Den Bremer Literaturpreis 2006 der Rudolf-Alexander-Schröder-Stiftung erhält nach der Entscheidung der Jury vom 19. November Reinhard Jirgl für seinen 2005 im Hanser Verlag erschienenen Roman „Abtrünnig“.

Dazu die Jury: „Reinhard Jirgl erhält den mit 20.000 Euro dotierten Bremer Literaturpreis 2006 für ein Buch der Sprachkraft und des bösen Blicks. Sein Roman „Abtrünnig“ bannt die Gegenwart des wiedervereinigten Deutschland in halluzinatorische Landschaftsbilder und Figuren, in denen die Dämonen der globalisierten Welt hausen. Hier macht die Literatur eines Landes im Umbruch der politischen Krisenrhetorik erfolgreich Konkurrenz.“

Reinhard Jirgl wurde 1953 in Ostberlin geboren. Nach Abschluss der zehnklassigen Oberschule, in Verbindung mit einer Berufsausbildung als Elektromechaniker, holte er in Abendkursen das Abitur nach. Er studierte Elektrotechnik an der Humboldt-Universität und war von 1978 bis 1995 Techniker an der Volksbühne. Seither lebt der u.a. mit dem Alfred-Döblin-Preis und dem Kranichsteiner Literaturpreis Ausgezeichnete als freier Schriftsteller in Berlin.
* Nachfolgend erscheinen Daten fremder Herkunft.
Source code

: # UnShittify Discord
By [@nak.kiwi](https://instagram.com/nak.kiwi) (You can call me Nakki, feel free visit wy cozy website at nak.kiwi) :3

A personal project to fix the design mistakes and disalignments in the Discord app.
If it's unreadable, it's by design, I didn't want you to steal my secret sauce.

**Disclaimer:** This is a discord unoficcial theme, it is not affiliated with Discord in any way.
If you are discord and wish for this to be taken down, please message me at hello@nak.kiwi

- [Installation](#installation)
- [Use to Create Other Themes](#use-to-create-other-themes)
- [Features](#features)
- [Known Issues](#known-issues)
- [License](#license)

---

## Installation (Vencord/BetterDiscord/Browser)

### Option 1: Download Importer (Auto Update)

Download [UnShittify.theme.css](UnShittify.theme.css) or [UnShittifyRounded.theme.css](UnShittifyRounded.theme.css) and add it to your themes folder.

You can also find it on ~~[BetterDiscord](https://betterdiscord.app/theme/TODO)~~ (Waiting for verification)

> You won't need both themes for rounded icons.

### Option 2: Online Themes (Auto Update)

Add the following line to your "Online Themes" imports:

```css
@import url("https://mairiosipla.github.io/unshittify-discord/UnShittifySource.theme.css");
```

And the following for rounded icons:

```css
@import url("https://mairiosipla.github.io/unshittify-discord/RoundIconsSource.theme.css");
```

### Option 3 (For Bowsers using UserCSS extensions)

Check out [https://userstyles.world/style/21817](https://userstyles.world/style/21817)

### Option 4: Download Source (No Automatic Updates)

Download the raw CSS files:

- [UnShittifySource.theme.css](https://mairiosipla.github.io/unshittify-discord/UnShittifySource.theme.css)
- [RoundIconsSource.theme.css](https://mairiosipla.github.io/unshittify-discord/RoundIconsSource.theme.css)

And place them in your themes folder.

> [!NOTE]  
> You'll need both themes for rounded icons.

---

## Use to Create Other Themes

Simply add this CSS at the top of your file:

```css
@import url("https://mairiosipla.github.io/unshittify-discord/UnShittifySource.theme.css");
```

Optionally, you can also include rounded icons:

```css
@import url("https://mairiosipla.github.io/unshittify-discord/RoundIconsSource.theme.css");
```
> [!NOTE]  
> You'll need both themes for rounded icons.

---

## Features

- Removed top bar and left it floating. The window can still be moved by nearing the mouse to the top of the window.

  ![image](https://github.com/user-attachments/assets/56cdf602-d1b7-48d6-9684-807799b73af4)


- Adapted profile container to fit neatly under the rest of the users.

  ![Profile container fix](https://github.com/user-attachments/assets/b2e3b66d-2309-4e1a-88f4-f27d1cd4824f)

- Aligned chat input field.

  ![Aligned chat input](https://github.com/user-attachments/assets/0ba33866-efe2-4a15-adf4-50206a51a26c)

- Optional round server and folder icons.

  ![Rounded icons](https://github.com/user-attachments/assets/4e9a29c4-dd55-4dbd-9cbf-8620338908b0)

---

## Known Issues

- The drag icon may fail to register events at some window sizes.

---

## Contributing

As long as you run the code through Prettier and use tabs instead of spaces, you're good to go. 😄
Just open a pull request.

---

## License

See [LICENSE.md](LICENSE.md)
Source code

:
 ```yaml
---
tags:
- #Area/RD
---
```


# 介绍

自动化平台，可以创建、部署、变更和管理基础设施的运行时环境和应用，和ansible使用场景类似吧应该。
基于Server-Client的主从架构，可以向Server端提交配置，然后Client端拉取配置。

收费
Svenja Leiber erhält den Förderpreis für ihre 2005 im Ammann Verlag erschienenen Erzählungsband „Büchsenlicht“. Dazu die Jury: „Die Jury des Bremer Literaturpreises vergibt den mit 6.000 Euro dotierten Förderpreis an Svenja Leiber für Ihren lakonischen Dorfreigen „Büchsenlicht“. Mit Witz und Wärme, originell und traditionsbewusst erzählt sie von den Aufbrüchen und Ausbrüchen jener, die eine triste Gegenwart haben und wenig Zukunft.“

Svenja Leiber wurde 1975 in Hamburg geboren. Aufgewachsen ist sie in der Nähe von Lübeck. Sie studiert Literaturwissenschaft; Geschichte und Kunstgeschichte in Berlin und ist nebenher als Kunstführerin tätig. 2003 gewann sie mit ihrer Erzählung „Eckeneckepen“ den Literaturpreis Prenzlauer Berg.

Die Preise werden am 26. Januar 2006, dem Geburtstag von Rudolf Alexander Schröder, um 12 Uhr im Bremer Rathaus verliehen. Die Laudatio auf Reinhard Jirgl hält Prof. Dr. Wilfried F. Schoeller, die Laudatio auf Svenja Leiber hält Andreas Nentwich.